Taylor came into camp this year as one of the main competitors for the utility role that was occupied by Kike Hernandez the past couple of seasons. The one leg up Kike had on Chris Taylor was that he could play center field during games in which Joc Pederson sat out. That advantage seems to have disappeared with Taylor getting 14 innings in center field this spring. He’s only had two putouts but he has shown that he can at least play some center field.
Taylor’s main strength throughout his career has been his solid defensive play as an infielder along with the versatility he provides. He can play shortstop, second base, and third base. However, this spring he also showed the ability to swing the bat a little and get on-base.
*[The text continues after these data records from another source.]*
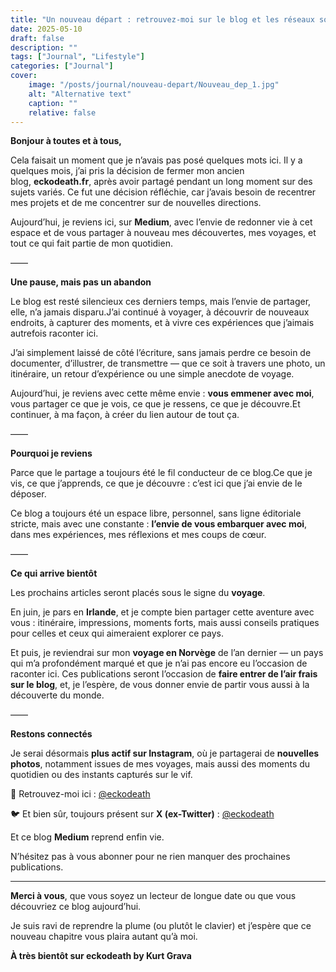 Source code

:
 ```yaml
---
title: "Un nouveau départ : retrouvez-moi sur le blog et les réseaux sociaux !"
date: 2025-05-10
draft: false
description: ""
tags: ["Journal", "Lifestyle"]
categories: ["Journal"]
cover:
    image: "/posts/journal/nouveau-depart/Nouveau_dep_1.jpg"
    alt: "Alternative text"
    caption: ""
    relative: false
---
```


**Bonjour à toutes et à tous,**

Cela faisait un moment que je n’avais pas posé quelques mots ici. Il y a quelques mois, j’ai pris la décision de fermer mon ancien blog, **eckodeath.fr**, après avoir partagé pendant un long moment sur des sujets variés. Ce fut une décision réfléchie, car j’avais besoin de recentrer mes projets et de me concentrer sur de nouvelles directions.

Aujourd’hui, je reviens ici, sur **Medium**, avec l’envie de redonner vie à cet espace et de vous partager à nouveau mes découvertes, mes voyages, et tout ce qui fait partie de mon quotidien.

——

**Une pause, mais pas un abandon**

Le blog est resté silencieux ces derniers temps, mais l’envie de partager, elle, n’a jamais disparu.J’ai continué à voyager, à découvrir de nouveaux endroits, à capturer des moments, et à vivre ces expériences que j’aimais autrefois raconter ici.

J’ai simplement laissé de côté l’écriture, sans jamais perdre ce besoin de documenter, d’illustrer, de transmettre — que ce soit à travers une photo, un itinéraire, un retour d’expérience ou une simple anecdote de voyage.

Aujourd’hui, je reviens avec cette même envie : **vous emmener avec moi**, vous partager ce que je vois, ce que je ressens, ce que je découvre.Et continuer, à ma façon, à créer du lien autour de tout ça.

——

**Pourquoi je reviens**

Parce que le partage a toujours été le fil conducteur de ce blog.Ce que je vis, ce que j’apprends, ce que je découvre : c’est ici que j’ai envie de le déposer.

Ce blog a toujours été un espace libre, personnel, sans ligne éditoriale stricte, mais avec une constante : **l’envie de vous embarquer avec moi**, dans mes expériences, mes réflexions et mes coups de cœur.

——

**Ce qui arrive bientôt**

Les prochains articles seront placés sous le signe du **voyage**.

En juin, je pars en **Irlande**, et je compte bien partager cette aventure avec vous : itinéraire, impressions, moments forts, mais aussi conseils pratiques pour celles et ceux qui aimeraient explorer ce pays.

Et puis, je reviendrai sur mon **voyage en Norvège** de l’an dernier — un pays qui m’a profondément marqué et que je n’ai pas encore eu l’occasion de raconter ici.
Ces publications seront l’occasion de **faire entrer de l’air frais sur le blog**, et, je l’espère, de vous donner envie de partir vous aussi à la découverte du monde.

——

**Restons connectés**

Je serai désormais **plus actif sur Instagram**, où je partagerai de **nouvelles photos**, notamment issues de mes voyages, mais aussi des moments du quotidien ou des instants capturés sur le vif.

📸 Retrouvez-moi ici : [@eckodeath](https://www.instagram.com/eckodeath/)

🐦 Et bien sûr, toujours présent sur **X (ex-Twitter)** : [@eckodeath](https://x.com/eckodeath)

Et ce blog **Medium** reprend enfin vie.

N’hésitez pas à vous abonner pour ne rien manquer des prochaines publications.

------

**Merci à vous**, que vous soyez un lecteur de longue date ou que vous découvriez ce blog aujourd’hui.

Je suis ravi de reprendre la plume (ou plutôt le clavier) et j’espère que ce nouveau chapitre vous plaira autant qu’à moi.

**À très bientôt sur eckodeath by Kurt Grava**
The knock on Taylor has always been that he has a weak bat with little to no power. Thus far, however, he has hit .433 with a ridiculous on-base percentage of .575 and an OPS over 1.000. Taylor has gotten thirty at-bats as well, so it’s not like his stats are skewed by only having a handful of at-bats. Like Kike Hernandez, Chris Taylor does have options remaining, so the Dodgers could option him to AAA if they do not pick him for the super utility role.
It remains to be determined if Taylor can overtake fan favorite Kike Hernandez for the utility and backup shortstop role on the bench. If anything, his play has shown that Dave Roberts will have a tough decision to make at the end of spring training.